Para evitar que outros países sigam o exemplo do Japão e decidam suspender a compra de carne brasileira, o Ministério da Agricultura promoverá vinte missões técnicas em seus principais mercados consumidores a partir desta terça-feira (11).

O objetivo é esclarecer qualquer dúvida sobre o caso ocorrido no município paranaense de Sertanópolis, onde o agente causador do mal conhecido como vaca louca foi identificado num animal, morto em dezembro de 2010.

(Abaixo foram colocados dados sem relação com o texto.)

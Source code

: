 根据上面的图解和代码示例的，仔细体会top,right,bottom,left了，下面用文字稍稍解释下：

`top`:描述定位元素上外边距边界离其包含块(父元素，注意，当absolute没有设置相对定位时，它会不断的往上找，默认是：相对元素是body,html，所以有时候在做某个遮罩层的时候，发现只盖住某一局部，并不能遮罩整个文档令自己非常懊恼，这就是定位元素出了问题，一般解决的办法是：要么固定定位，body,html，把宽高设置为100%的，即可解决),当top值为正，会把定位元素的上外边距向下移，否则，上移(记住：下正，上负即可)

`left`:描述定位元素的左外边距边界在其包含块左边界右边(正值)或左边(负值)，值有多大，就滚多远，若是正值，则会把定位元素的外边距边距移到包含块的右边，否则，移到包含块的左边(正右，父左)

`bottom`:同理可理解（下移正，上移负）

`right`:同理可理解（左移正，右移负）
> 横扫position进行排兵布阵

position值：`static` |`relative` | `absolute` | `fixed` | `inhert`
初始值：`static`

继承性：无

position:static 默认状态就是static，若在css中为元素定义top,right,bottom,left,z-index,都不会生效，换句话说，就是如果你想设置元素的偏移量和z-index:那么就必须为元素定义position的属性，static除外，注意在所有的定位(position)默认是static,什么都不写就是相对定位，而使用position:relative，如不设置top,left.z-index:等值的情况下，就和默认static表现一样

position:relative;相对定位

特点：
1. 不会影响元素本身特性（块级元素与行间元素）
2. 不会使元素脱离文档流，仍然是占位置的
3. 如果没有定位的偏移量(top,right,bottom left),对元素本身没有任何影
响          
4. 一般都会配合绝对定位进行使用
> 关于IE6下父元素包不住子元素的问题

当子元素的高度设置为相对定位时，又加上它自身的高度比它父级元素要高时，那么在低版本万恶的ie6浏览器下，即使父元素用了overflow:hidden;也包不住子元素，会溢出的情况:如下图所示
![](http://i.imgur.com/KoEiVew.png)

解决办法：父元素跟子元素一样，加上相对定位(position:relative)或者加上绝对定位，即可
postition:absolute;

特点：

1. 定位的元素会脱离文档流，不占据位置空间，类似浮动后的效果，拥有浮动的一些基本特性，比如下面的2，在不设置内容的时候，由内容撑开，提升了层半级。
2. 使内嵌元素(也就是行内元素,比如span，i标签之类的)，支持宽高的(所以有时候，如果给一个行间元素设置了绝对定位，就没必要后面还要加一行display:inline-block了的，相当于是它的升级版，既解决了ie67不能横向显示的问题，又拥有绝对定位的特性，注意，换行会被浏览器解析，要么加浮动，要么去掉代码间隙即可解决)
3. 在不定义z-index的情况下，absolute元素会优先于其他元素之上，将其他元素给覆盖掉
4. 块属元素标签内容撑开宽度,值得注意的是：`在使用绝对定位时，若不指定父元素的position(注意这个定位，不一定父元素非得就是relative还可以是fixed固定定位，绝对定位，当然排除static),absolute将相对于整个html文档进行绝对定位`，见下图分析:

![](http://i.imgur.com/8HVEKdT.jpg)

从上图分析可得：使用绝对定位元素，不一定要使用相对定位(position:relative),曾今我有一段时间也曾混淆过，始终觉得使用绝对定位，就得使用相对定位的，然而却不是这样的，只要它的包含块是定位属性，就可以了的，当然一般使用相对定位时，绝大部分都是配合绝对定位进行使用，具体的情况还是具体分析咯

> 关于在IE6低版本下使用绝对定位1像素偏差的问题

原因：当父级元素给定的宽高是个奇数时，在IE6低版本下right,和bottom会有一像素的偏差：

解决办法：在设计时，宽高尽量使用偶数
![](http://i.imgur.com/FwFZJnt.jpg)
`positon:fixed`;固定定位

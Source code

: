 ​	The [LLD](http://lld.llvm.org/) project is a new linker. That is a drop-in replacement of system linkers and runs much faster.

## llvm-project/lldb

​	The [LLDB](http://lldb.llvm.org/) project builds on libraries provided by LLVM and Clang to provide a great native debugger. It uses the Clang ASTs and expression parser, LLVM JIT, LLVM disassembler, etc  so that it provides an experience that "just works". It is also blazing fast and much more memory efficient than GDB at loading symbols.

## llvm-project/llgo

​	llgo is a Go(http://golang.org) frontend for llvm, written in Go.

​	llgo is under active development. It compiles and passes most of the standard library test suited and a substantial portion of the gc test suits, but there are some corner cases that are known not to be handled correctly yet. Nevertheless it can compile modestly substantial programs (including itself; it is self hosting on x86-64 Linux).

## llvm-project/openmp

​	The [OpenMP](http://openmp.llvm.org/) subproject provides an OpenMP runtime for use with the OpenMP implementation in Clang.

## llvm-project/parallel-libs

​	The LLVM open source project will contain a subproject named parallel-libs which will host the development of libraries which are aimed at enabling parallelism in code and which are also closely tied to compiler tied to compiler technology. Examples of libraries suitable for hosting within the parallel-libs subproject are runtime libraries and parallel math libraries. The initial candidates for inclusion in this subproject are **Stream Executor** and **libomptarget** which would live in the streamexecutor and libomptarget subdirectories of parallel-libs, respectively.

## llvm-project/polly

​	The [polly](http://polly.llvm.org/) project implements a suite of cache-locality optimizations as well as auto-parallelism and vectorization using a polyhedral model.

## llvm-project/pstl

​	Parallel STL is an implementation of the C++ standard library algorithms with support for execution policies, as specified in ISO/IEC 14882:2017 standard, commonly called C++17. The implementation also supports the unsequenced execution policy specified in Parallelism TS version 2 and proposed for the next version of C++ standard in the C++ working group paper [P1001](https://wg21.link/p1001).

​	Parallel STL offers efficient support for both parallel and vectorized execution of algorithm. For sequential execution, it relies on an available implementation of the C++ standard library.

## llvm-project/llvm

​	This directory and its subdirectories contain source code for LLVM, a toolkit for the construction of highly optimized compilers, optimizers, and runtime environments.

O ministério pretende ainda fazer reuniões bilaterais em Paris e em Genebra, nas próximas semanas, para "esgotar o assunto".

"A nossa principal arma é a informação. Estamos preparados para responder a todos os questionamentos dos nossos parceiros comerciais", afirmou Ênio Marques, secretário de Defesa Agropecuária.

A agenda começará amanhã com representantes japoneses. O adido agrícola brasileiro se reunirá com o diretor do escritório de Segurança de Importações de Alimentos japonês.

Na tarde desta segunda-feira (10), o adido agrícola japonês no Brasil já havia recebido esclarecimentos dos técnicos do Ministério da Agricultura, em Brasília.

O anúncio da suspensão da importações de carne brasileira pelo Japão foi feito no último sábado, um dia após o governo confirmar a existência do caso.

A avaliação dos técnicos Ministério da Agricultura é que se trata de uma precaução excessiva do Japão, já que o país não compra carne bovina in natura do Brasil, apenas processada.

As compras japonesas representam 0,1% do total das exportações brasileiras que, até outubro, totalizaram 1,24 milhões de toneladas.

Diante da reação japonesa, o governo decidiu acionar embaixadores e adidos agrícolas em seus principais mercados. Nos próximos dias, eles farão reuniões para apresentar relatórios produzidos pelo governo com informações sobre o caso.

A OIE (Organização Mundial de Saúde Animal) decidiu manter a classificação sanitária do Brasil como de risco insignificante para a doença. Foi a primeira vez que o país registrou a presença do agente causador do mal.

Segundo os testes, o animal não morreu em decorrência do mal da vaca louca e, por isso, o caso foi chamado de "não clássico". Segundo o Ministério da Agricultura, o episódio não traz risco à saúde pública.